» **Your assignment**: The result should be every line in the data below that carries the string "signals".

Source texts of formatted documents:
§ §
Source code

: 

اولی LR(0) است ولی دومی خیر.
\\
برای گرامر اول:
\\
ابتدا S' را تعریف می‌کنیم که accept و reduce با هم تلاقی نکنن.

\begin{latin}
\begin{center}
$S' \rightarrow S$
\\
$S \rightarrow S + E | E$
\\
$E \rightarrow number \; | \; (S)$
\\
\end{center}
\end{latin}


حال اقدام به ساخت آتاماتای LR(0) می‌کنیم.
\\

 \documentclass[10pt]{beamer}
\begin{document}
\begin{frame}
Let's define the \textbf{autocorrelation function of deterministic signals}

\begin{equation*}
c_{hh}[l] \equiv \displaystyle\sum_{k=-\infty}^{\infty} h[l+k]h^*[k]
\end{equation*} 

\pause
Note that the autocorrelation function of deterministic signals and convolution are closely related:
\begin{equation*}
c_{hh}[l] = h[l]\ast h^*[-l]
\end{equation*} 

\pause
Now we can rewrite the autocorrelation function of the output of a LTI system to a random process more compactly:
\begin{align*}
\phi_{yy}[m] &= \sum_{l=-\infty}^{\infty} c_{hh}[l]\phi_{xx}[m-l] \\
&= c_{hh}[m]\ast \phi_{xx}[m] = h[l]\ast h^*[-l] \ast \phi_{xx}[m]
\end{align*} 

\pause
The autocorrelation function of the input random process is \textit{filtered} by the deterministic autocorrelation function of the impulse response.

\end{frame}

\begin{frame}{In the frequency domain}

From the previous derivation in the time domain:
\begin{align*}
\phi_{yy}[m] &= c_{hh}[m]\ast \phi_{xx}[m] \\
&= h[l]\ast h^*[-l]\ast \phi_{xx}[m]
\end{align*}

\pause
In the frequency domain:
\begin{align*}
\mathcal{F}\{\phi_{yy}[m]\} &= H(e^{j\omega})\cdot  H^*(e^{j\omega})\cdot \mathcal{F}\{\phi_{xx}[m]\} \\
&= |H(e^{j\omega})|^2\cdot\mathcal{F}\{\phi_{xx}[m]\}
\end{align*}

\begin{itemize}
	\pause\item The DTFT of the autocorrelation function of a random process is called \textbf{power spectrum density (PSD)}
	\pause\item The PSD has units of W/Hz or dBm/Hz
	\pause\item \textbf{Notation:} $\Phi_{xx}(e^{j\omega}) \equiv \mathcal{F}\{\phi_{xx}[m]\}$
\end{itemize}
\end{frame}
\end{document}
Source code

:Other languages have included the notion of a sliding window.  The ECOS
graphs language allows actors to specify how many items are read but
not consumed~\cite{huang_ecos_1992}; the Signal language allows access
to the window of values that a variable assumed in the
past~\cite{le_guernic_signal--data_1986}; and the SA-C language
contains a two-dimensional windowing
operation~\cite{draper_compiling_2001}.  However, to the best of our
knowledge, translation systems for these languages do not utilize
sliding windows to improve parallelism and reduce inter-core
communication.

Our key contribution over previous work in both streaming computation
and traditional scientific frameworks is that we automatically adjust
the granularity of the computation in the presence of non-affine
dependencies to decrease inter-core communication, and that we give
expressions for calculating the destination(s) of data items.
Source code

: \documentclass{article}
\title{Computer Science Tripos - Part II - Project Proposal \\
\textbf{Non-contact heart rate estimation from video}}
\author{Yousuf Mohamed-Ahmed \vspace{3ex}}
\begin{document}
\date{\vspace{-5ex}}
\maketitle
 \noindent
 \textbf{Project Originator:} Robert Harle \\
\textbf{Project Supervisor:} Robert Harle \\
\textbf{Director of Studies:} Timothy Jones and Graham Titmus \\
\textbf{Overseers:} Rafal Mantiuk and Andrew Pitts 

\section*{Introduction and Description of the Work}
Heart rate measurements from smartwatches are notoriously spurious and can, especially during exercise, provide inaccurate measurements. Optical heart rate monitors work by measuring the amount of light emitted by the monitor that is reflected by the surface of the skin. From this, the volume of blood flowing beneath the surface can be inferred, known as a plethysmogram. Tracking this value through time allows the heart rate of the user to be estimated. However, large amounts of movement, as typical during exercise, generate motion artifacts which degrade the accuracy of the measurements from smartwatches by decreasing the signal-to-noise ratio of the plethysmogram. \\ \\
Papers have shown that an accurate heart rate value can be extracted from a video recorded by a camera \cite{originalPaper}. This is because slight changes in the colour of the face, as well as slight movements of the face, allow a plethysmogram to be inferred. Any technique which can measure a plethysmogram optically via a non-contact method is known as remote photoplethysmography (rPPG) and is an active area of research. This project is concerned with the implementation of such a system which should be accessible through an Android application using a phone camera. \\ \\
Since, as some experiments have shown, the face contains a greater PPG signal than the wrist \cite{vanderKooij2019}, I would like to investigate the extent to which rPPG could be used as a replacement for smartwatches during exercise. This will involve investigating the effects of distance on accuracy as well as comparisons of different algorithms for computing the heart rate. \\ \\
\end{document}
§ §
» **Your solution**:
Let's define the \textbf{autocorrelation function of deterministic signals}
Note that the autocorrelation function of deterministic signals and convolution are closely related:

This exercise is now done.